Judge of the Supreme Court of India
- In office 12 April 2013 – 6 March 2019
- Appointed by: Pranab Mukherjee

Chief Justice of the Punjab and Haryana High Court
- In office 23 September 2012 – 11 April 2013
- Nominated by: S. H. Kapadia
- Appointed by: Pranab Mukherjee
- Preceded by: Ranjan Gogoi
- Succeeded by: Jasbir Singh (acting)

Personal details
- Born: 7 March 1954 (age 72)
- Spouse: Madhu Sikri
- Children: Saket Sikri
- Alma mater: Shri Ram College of Commerce Faculty of Law, Delhi Delhi University

= Arjan Kumar Sikri =

Indian judge (born 1954)

 Arjan Kumar Sikri (born 7 March 1954) is an eminent Indian jurist and a former judge of the Supreme Court of India. He was sworn in as a Supreme Court judge on 12 April 2013. Earlier, he had served as the chief justice of the Punjab and Haryana High Court. He retired as the senior most puisne judge of Supreme Court of India on 6 March 2019.

Since 2019, he is an international judge, at the Singapore International Commercial Court, Singapore Supreme Court. He was sworn in to the post on 2 August 2019, by the President of Singapore. He is also the Chairperson of News Broadcasting Standards Authority. He also acts as an arbitrator in domestic and international disputes.

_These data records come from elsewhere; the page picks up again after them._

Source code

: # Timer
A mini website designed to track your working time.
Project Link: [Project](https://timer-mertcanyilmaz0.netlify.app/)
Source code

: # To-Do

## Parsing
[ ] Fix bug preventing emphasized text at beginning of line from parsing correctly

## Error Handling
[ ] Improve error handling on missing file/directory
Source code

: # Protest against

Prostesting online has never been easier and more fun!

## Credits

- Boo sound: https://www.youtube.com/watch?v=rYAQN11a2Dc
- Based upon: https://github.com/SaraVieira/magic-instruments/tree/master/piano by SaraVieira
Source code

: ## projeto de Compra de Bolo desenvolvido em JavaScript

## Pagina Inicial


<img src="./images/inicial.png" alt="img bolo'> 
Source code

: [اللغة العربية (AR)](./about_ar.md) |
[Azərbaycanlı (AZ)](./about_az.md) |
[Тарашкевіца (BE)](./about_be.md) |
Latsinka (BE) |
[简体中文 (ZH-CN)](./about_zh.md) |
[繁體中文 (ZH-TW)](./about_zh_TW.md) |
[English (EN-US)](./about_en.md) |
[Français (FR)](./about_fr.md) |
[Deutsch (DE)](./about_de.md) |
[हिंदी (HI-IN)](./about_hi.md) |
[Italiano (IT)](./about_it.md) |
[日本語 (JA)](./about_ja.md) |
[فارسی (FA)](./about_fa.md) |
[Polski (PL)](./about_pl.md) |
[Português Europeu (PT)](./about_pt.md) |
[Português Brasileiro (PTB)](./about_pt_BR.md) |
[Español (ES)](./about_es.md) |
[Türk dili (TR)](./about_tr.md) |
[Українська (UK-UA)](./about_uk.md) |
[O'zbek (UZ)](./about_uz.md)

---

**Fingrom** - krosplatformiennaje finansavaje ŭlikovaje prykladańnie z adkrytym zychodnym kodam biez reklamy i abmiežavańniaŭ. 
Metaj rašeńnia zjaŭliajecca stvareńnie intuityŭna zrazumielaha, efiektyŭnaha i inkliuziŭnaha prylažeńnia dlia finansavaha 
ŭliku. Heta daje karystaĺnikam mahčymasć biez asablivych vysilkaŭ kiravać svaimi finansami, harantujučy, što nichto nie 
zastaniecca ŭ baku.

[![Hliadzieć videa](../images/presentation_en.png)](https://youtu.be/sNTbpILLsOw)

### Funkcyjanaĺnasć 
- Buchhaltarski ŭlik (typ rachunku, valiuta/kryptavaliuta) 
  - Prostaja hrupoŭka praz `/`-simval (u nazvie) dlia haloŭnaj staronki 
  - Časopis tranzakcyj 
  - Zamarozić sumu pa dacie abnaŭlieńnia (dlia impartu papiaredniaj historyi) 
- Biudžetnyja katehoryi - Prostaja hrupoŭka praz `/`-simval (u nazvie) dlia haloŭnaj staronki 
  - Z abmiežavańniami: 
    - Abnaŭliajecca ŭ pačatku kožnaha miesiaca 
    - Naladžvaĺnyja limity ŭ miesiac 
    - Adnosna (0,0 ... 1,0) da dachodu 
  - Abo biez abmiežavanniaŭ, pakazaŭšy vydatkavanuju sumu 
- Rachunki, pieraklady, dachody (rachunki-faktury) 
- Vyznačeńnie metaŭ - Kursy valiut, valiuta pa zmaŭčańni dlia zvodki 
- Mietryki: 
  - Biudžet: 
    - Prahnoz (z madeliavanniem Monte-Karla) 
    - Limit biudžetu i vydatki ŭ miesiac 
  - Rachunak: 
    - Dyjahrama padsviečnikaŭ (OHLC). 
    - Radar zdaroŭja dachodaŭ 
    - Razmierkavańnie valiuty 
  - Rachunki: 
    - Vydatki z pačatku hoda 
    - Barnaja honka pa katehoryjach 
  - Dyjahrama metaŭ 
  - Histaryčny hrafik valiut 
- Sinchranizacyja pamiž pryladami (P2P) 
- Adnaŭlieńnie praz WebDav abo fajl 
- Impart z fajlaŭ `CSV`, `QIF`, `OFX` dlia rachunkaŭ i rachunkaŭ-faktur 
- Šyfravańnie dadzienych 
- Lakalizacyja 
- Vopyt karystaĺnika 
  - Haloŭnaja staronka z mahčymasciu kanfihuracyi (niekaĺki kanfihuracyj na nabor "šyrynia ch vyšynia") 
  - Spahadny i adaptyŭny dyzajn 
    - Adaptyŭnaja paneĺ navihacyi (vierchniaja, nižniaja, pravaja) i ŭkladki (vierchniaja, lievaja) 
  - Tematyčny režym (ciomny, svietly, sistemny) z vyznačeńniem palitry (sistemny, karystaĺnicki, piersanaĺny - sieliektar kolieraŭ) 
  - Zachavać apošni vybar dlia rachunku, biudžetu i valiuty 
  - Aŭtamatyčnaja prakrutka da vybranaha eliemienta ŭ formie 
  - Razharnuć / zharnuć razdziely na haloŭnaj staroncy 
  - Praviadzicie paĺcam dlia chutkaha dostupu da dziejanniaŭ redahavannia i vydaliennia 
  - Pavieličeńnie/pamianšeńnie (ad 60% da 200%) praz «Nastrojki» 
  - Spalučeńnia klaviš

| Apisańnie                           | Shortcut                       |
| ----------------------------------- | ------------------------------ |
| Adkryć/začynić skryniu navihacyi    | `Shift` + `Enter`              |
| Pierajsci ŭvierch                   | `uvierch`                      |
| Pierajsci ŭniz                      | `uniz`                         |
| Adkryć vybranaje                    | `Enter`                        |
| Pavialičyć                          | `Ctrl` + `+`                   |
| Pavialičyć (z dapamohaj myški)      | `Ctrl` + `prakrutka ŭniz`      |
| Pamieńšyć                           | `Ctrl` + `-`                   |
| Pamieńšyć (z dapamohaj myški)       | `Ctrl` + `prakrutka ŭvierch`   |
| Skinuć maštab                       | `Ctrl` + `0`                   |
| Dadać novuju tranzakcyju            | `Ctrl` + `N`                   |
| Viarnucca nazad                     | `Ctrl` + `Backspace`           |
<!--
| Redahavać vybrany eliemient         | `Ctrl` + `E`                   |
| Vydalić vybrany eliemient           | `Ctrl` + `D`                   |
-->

==Early life and education==
He completed his B.Com. (Hons.) from Shri Ram College of Commerce, Delhi in 1974. He completed his LL.B. from Faculty of Law, University of Delhi in 1977 and won the gold medal. He also completed his LLM from the Faculty of Law, University of Delhi.

==Career==

===As a lawyer===
Sikri was enrolled as an advocate in 1977 and started practising in Delhi. He had specialization in constitutional, labour, arbitration and service matters. He was counsel for numerous public sector undertakings, educational institutions, banks and financial institutions and various private sector corporations. He was also a part-time lecturer in Campus Law Centre, Delhi University from 1984 to 1989.
He was vice-President, Delhi High Court Bar Association from 1994 to 1995. He was designated as a senior advocate by the Delhi High Court in 1997.

===As a judge===
Sikri was appointed a judge of the Delhi High Court in July 1999 and also served as the acting chief justice of that high court from 10 October 2011 before being elevated as the chief justice of the Punjab and Haryana High Court in September 2012. In 2013 he was elevated to the Supreme Court of India.

===Other positions===
- Member, General Body and Academic Council of National Judicial Academy (India)
- Patron-in-Chief, Delhi Judicial Academy.
- Member of the committee on Restatement of Law by the Chief Justice of India.
- Patron-in-Chief and Executive Chairman, Delhi Legal Services Authority.
- Secretary, International Law Association (Indian Branch)
- Member, Governing Council of the Indian Law Institute
- Chancellor of the National Law University, Delhi (past).
- Sports Ombudsman, Indian Federation Of Sports Gaming’

==Notable judgments==
- In 2013, a Punjab and Haryana High Court Bench consisting of Chief Justice A. K. Sikri and Justice Jain had upheld the appointment of Punjab director general of police Sumedh Singh Saini who was chargesheeted in a criminal case by a CBI court in Delhi holding that he was "legally competent" to hold his present position.
- A division bench of the Punjab and Haryana High Court headed by Chief Justice Sikri had issued notice to Ministry of External Affairs of India taking cognizance of a Public Interest Litigation application seeking release of two prisoners from Punjab, languishing in Pakistan jails even after completion of their sentence.
- A division bench of the Punjab and Haryana High Court headed by Chief Justice Sikri had issued directions to the states of Punjab and Haryana and Chandigarh administration on what remedial measures to take to curb the menace of crime against women. Earlier he had also noted that Judges have to be sensitized about securing speedy justice in cases related to crime against women, elders, children and discrimination against HIV-infected persons.
- In 2011, as acting Chief Justice of Delhi High Court, he treated a letter addressed to him by a lawyer as suo moto Public Interest Litigation [Writ Petition (Civil) 8889 of 2011]. Letter highlighted the illegal practice of falsification of age of children resulting in their treatment as adult criminals and subsequent incarceration as adults in jails. He issued comprehensive guidelines for various agencies aimed at elimination of incarceration of children as adults in jail. It was in this judgment that he introduced "Age Memo" as a legal tool to document and record age investigation by police.